Appalachian towns and counties are voicing support for a federal plan to help shift away from coal. Credit: Dan Heyman.
Appalachian towns and counties are voicing support for a federal plan to help shift away from coal. Credit: Dan Heyman.
September 8, 2015

RICHMOND, Va. - A number of Appalachian towns and counties are lining up behind a federal plan to fund the transition away from coal. The "Power Plus" plan is a White House initiative to target areas losing mining and power plant jobs.

Some members of Congress have attacked it, since it comes along with Environmental Protection Agency limits on carbon pollution. But a dozen local governments in Kentucky, Tennessee and southwest Virginia have passed resolutions in favor.

Kate Rooth, campaign director with the nonprofit Appalachian Voices, says other local bodies are considering similar resolutions.

"It is overwhelming boards of supervisors, local town councils and they're not just passing, they're passing with unanimous support," says Rooth.

The White House describes Power Plus as funding a wide range of initiatives, research and development, infrastructure, worker retraining, employment subsidies, and reclaiming mine lands for development projects. It would also shore up health-and-pension plans for retired miners and their families.

In spite of strong support by some local governments, the initiative faces stiff resistance from congressional Republicans.

Rooth says that makes little sense, especially since coal's problems go beyond environmental rules.
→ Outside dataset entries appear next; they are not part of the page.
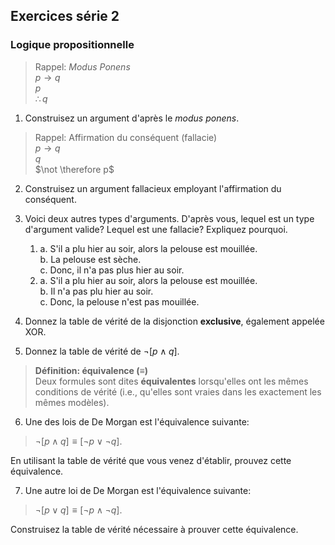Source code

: ## Exercices série 2

### Logique propositionnelle

> Rappel: *Modus Ponens*  
> $p \rightarrow q$  
> $p$  
> $\therefore q$

1. Construisez un argument d'après le *modus ponens*.

> Rappel: Affirmation du conséquent (fallacie)  
> $p \rightarrow q$  
> $q$  
> $\not \therefore p$

2. Construisez un argument fallacieux employant l'affirmation du conséquent.

3. Voici deux autres types d'arguments. D'après vous, lequel est un type d'argument valide? Lequel est une fallacie? Expliquez pourquoi.

   1. a. S'il a plu hier au soir, alors la pelouse est mouillée.  
      b. La pelouse est sèche.  
      c. Donc, il n'a pas plus hier au soir.
   2. a. S'il a plu hier au soir, alors la pelouse est mouillée.  
      b. Il n'a pas plu hier au soir.  
      c. Donc, la pelouse n'est pas mouillée.

4. Donnez la table de vérité de la disjonction **exclusive**, également appelée XOR.

5. Donnez la table de vérité de $\neg [p \wedge q]$.

> **Définition: équivalence ($\equiv$)**  
> Deux formules sont dites **équivalentes** lorsqu'elles ont les mêmes conditions de vérité (i.e., qu'elles sont vraies dans les exactement les mêmes modèles).

6. Une des lois de De Morgan est l'équivalence suivante:
> $\neg [p \wedge q]\equiv [\neg p \lor \neg q]$.

En utilisant la table de vérité que vous venez d'établir, prouvez cette équivalence.

7. Une autre loi de De Morgan est l'équivalence suivante:
> $\neg [p \lor q]\equiv [\neg p \wedge \neg q]$.

Construisez la table de vérité nécessaire à prouver cette équivalence.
She thinks Congress should listen to the officials who are closest to the problem.

"Jobs and economic prosperity of communities, it shouldn't be and isn't a partisan issue," says Rooth. "We have seen a groundswell of support from within those communities to this plan."

One part of the plan would speed up the distribution of Abandoned Mine Lands funds. Over five years, Power Plus would take a $1 billion from the existing $2.5 billion AML fund and target it to communities hit by falling coal production. Another part would increase federal support for research and development into carbon sequestration.